What gives?  The rest of the translations of the soup dishes on this menu are not bad (fairly standard).  What happened with the last one?

David Costa, who sent in the photograph, explains:

When I asked the waiter what the last item was, he couldn't describe it either. He just hemmed and hawed, gesticulated a lot and kept saying it included 'flower' (or 'flour'?). I asked him to just translate the Chinese name and that didn't work either. Ideas?

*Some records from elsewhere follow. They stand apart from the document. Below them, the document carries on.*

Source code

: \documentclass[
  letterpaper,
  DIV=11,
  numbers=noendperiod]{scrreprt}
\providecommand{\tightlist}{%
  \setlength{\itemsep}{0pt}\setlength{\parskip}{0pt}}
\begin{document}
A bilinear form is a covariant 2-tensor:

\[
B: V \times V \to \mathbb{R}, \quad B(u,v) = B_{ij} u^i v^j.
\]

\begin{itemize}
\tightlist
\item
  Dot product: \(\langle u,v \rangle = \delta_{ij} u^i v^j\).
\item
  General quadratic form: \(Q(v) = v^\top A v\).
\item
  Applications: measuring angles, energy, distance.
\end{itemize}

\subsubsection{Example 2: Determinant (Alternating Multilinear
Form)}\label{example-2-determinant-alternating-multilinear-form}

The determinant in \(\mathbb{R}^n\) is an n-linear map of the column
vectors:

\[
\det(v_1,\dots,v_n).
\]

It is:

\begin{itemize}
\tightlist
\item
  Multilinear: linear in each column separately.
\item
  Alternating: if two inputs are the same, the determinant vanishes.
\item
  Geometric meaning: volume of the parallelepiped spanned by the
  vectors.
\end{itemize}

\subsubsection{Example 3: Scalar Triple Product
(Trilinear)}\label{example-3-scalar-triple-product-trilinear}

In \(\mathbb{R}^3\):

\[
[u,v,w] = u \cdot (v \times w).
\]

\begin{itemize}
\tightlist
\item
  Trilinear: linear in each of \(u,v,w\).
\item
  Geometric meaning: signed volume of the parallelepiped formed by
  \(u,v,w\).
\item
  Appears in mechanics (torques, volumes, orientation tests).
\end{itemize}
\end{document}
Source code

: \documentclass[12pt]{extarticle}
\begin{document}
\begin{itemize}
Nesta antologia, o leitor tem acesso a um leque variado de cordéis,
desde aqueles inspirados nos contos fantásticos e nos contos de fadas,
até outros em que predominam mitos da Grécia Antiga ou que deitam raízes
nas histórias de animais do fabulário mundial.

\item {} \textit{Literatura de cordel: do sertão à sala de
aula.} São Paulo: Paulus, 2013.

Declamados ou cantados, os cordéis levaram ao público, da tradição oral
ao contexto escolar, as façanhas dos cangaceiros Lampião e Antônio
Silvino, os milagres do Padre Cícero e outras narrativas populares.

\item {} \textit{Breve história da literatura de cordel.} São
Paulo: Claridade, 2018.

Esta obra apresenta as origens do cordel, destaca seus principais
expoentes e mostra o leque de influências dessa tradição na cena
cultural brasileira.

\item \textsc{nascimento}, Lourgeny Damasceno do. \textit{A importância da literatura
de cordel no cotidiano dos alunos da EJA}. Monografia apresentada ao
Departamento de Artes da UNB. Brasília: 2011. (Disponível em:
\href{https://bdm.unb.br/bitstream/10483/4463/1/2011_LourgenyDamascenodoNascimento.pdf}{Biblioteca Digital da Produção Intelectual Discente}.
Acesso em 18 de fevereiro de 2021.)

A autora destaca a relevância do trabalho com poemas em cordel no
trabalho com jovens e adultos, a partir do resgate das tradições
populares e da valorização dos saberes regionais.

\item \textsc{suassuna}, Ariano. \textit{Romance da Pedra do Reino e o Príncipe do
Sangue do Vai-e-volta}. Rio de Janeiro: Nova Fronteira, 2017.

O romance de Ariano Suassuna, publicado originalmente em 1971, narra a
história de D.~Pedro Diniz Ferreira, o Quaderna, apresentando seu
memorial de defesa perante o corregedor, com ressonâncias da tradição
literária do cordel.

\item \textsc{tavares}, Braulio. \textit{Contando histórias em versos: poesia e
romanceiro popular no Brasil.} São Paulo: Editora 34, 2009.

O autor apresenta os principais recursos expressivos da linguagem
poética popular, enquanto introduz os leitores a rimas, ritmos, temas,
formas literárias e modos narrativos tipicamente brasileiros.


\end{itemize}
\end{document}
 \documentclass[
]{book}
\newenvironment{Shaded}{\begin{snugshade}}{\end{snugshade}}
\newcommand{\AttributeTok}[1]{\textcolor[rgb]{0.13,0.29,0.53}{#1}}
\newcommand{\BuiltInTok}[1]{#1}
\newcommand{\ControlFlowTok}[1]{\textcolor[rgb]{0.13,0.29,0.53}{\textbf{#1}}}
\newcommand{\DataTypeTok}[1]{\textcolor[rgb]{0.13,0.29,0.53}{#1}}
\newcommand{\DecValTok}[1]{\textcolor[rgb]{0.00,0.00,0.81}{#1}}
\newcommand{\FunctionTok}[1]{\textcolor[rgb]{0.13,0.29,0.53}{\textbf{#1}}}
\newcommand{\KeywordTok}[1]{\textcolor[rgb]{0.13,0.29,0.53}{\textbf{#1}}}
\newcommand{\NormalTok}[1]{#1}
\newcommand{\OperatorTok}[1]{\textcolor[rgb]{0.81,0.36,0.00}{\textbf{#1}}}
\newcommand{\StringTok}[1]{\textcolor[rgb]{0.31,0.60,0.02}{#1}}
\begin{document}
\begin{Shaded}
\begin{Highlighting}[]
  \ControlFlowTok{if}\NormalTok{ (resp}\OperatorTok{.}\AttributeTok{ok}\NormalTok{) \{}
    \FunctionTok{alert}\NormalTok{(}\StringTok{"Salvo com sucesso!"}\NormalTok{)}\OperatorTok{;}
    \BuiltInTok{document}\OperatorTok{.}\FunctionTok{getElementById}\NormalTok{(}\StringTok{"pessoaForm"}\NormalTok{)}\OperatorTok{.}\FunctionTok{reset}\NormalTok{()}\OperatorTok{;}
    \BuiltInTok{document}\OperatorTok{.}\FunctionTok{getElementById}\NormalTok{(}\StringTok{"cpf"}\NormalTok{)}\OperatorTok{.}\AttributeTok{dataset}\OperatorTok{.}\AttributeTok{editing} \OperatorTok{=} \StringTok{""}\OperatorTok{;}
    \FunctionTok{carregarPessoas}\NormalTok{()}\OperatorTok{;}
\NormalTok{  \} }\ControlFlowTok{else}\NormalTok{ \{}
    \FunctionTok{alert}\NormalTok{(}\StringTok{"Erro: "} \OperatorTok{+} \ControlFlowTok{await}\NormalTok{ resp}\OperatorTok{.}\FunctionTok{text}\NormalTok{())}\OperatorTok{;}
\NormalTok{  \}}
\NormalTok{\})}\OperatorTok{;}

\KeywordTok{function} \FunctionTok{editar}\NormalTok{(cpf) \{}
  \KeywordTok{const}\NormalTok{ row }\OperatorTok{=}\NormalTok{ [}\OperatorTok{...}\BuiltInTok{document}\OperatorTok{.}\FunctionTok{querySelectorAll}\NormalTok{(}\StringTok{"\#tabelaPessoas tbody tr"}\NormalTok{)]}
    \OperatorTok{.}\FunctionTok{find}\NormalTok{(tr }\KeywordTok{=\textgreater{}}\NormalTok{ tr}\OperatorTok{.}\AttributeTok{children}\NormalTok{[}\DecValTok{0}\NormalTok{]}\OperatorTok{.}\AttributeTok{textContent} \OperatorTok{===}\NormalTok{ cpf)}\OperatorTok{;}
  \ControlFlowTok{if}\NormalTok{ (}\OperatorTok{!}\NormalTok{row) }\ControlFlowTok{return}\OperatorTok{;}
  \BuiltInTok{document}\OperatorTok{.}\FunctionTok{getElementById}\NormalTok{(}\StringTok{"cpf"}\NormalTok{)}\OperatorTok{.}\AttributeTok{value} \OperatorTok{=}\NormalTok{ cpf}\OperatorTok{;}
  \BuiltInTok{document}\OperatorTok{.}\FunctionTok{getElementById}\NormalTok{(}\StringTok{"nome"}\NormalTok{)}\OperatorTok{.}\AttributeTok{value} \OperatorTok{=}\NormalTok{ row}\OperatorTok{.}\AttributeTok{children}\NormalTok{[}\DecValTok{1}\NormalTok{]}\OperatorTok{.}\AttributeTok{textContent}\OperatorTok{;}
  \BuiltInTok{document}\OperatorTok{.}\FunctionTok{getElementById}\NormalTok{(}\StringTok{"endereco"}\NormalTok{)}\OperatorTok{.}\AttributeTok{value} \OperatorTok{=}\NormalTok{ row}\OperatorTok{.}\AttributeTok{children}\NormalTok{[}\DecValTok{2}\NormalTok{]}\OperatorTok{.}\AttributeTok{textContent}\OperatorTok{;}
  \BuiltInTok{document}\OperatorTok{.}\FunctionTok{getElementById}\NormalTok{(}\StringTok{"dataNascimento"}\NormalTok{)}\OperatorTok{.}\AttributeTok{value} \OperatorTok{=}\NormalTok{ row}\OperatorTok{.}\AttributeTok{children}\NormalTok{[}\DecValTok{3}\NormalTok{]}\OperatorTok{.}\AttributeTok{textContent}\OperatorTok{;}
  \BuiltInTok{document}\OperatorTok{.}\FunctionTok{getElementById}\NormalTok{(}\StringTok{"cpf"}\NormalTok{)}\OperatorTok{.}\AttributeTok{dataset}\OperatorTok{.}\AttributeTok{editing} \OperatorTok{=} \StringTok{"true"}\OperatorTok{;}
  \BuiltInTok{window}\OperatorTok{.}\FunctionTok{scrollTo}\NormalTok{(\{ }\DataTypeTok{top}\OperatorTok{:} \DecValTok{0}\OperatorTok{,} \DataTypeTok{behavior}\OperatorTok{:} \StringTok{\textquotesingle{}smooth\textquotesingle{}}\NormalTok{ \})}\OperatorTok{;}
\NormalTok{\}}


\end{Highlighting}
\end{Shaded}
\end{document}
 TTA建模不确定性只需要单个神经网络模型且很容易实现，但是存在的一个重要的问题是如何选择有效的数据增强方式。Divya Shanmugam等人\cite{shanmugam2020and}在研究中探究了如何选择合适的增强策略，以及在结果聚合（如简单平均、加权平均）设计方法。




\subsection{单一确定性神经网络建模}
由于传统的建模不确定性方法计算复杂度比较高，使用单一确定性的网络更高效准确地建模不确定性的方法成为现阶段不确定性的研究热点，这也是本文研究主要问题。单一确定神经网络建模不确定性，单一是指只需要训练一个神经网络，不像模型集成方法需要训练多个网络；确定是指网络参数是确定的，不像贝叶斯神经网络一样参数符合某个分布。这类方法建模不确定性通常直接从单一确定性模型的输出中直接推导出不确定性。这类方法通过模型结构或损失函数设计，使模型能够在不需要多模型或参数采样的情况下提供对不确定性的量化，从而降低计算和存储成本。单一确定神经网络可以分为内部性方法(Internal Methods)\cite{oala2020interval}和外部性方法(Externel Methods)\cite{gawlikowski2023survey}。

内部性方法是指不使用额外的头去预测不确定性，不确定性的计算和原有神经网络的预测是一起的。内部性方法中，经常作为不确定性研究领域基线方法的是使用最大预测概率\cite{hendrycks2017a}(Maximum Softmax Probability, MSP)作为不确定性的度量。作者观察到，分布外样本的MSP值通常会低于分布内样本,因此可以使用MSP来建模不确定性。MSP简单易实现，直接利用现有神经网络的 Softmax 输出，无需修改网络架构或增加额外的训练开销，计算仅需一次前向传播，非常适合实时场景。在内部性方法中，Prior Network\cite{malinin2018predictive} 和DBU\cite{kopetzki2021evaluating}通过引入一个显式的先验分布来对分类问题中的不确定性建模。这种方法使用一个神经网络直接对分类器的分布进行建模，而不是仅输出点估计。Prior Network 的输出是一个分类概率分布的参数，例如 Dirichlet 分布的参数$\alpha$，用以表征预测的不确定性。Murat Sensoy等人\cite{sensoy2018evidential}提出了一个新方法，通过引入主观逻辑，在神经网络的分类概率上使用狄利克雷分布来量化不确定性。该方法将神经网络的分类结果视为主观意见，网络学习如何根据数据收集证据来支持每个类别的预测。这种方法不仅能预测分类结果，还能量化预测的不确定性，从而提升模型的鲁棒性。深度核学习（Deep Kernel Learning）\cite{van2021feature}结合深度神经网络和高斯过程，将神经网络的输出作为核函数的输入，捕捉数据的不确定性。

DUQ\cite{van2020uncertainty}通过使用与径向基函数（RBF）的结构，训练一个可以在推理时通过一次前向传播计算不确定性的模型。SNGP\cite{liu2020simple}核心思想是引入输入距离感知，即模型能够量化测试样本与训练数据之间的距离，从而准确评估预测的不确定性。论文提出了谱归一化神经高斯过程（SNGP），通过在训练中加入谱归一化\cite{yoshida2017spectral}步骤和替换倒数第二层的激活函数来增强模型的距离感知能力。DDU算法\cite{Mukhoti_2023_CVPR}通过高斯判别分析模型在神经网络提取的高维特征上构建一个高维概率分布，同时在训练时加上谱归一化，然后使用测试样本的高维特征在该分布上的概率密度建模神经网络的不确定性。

Google Translate offers "Home-cooked soup", which doesn't account for the main ingredient.  Bing Microsoft Translator has "Homemade pimple Soup", which is decidedly unappetizing.  Baidu Fanyi gives "Dough Drop and Assorted Vegetable Soup", which ignores the first part of the name and adds "Assorted Vegetable".

The problem is with gēda 疙瘩, which is one of those very cool, two syllable Sinitic words, neither of whose syllables means anything by itself (i.e., not only is it a disyllabic lexeme, it is also a disyllabic morpheme).  Furthermore, gēda 疙瘩 is highly polysemous, with the following meanings:  "pimple; knot; swelling on the skin; lump; nodule; blotch; a knot in one's body or heart (–> hangup; problem; preoccupation)".

I remember when my mother-in-law first made this soup and served it to the family, I almost didn't want to eat it because the name sounded as though it meant "zit soup" (it also looked fairly ghastly).  Note that both of the constituent sinographs of this word have as their semantic classifier the "sickness" radical, Kangxi number 104:  疒, pronounced chuáng or nè.  Usually, if you see a character with this semantophore, you know it's bad news, because it has to do with illness and malignancy.

When I encounter Sinitic words of this nature — lexically and morphemically disyllabic — especially if they have variant writings, in this case 疙垯, 疙墶, I tend to think that they may have arisen through dimidiation (perhaps of a consonant cluster) or other type of phonological expansion and that they may reflect a non-Sinititic background.  For those who might wish to pursue the origins of gēda (Pekingese variant gāda) 疙瘩, the following topolectal pronunciations may be useful:

Cantonese (Jyutping): gat6 daap3
Min Nan (POJ): kit-tap
Wu (Wiktionary): keq taq (T4)

One of my favorite Chinese expressions derived from gēda 疙瘩 is jīpí gēda 雞皮疙瘩/鸡皮疙瘩 ("goosebumps; goose pimples"), which I often experience when describing something deeply moving, eerie, or transcendent.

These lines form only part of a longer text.